- [Your task] Nothing past the line containing "## Explicacao Necessária" belongs in the output. Copy exactly every line of the data below from the first up to and including it.

===== Extracted material

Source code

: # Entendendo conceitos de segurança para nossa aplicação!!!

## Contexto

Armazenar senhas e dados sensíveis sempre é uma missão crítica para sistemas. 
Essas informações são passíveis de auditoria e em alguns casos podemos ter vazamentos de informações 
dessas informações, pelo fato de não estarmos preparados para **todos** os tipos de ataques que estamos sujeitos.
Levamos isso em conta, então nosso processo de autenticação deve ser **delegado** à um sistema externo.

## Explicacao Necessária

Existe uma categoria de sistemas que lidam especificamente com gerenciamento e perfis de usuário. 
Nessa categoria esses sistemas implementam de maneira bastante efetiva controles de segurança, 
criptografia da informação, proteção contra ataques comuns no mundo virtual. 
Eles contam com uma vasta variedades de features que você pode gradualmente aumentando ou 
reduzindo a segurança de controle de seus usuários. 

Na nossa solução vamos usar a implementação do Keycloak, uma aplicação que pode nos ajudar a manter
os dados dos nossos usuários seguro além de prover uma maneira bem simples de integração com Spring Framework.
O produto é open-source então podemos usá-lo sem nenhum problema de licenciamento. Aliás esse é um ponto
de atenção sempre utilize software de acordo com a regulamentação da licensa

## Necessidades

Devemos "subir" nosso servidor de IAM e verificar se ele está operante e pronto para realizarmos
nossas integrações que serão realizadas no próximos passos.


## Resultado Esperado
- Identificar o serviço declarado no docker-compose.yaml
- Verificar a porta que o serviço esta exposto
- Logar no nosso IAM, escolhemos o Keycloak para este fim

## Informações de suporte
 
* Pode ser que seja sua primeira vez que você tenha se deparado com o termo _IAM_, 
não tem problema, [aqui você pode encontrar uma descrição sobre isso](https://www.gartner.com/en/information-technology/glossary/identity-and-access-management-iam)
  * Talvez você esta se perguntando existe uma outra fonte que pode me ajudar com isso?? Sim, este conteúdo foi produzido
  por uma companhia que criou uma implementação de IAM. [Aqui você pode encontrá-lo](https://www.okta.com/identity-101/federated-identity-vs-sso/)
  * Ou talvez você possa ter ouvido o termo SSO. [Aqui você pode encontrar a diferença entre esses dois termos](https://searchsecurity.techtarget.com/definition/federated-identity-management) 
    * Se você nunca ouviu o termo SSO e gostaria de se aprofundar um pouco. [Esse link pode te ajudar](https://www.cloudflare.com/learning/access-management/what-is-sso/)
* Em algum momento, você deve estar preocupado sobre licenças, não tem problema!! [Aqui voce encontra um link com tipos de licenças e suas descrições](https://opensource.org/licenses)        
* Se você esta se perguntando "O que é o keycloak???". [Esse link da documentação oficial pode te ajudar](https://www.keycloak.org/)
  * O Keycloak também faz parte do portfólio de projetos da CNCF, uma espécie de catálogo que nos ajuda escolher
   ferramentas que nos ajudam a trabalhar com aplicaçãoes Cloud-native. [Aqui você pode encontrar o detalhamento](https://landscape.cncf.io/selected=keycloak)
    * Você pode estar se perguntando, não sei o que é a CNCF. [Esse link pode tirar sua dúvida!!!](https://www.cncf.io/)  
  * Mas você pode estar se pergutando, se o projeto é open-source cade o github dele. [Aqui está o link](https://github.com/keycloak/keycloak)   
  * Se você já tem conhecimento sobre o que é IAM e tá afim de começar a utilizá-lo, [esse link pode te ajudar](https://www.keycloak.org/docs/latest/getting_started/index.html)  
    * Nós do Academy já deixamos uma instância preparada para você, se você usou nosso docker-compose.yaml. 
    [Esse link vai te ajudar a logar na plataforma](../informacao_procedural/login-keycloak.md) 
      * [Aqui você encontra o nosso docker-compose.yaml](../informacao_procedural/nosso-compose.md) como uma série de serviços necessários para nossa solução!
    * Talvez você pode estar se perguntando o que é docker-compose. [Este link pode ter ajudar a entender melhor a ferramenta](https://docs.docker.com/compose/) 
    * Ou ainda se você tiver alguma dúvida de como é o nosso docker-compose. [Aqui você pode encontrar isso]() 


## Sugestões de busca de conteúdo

==========

- [Answer area]
Source code

: # Entendendo conceitos de segurança para nossa aplicação!!!

## Contexto

Armazenar senhas e dados sensíveis sempre é uma missão crítica para sistemas. 
Essas informações são passíveis de auditoria e em alguns casos podemos ter vazamentos de informações 
dessas informações, pelo fato de não estarmos preparados para **todos** os tipos de ataques que estamos sujeitos.
Levamos isso em conta, então nosso processo de autenticação deve ser **delegado** à um sistema externo.

## Explicacao Necessária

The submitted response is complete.